» **Task**
Exactly the lines from the one with "- Add configuration reference" through the end of the records below are to be output, the first and last included, and no others.

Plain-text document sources
□ □ □ □ □
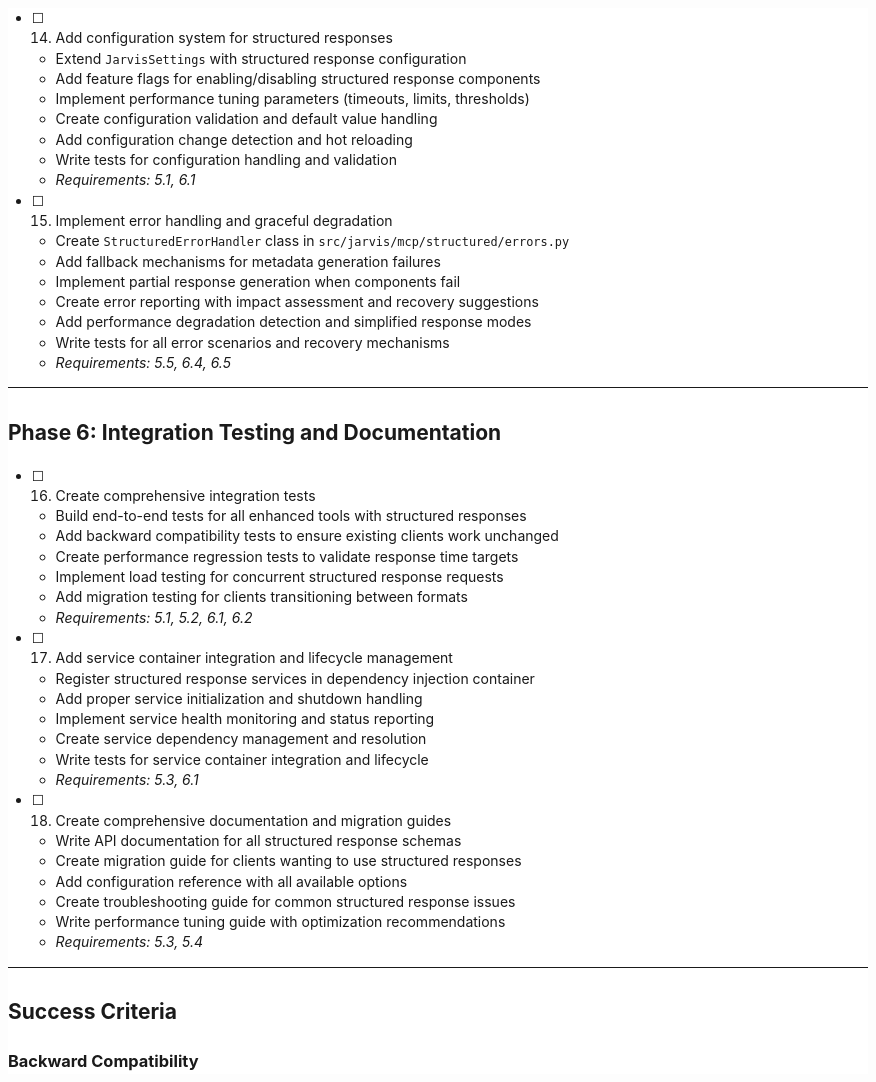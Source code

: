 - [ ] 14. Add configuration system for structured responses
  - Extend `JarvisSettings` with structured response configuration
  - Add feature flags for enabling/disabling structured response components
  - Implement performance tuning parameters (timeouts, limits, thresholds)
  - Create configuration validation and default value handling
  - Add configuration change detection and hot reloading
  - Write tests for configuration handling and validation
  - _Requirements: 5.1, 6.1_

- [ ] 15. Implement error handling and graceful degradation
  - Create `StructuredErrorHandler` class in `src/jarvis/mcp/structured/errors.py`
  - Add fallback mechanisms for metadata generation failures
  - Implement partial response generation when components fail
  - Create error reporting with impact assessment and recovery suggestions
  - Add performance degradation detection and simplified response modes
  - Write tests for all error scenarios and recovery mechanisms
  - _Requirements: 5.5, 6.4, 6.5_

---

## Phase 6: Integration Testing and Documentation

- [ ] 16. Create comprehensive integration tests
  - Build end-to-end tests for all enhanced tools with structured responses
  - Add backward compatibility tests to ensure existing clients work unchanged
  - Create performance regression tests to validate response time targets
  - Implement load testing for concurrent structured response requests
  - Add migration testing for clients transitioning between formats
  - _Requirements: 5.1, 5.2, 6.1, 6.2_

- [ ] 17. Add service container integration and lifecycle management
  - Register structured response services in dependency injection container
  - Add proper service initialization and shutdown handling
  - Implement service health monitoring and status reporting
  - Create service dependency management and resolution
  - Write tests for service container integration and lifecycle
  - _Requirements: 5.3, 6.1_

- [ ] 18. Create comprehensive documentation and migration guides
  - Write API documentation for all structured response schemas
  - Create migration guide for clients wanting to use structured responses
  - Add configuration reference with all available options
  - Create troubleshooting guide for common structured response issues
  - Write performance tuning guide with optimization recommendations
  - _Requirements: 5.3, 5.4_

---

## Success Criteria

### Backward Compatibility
□ □ □ □ □
» **Response**
  - Add configuration reference with all available options
  - Create troubleshooting guide for common structured response issues
  - Write performance tuning guide with optimization recommendations
  - _Requirements: 5.3, 5.4_

---

## Success Criteria

### Backward Compatibility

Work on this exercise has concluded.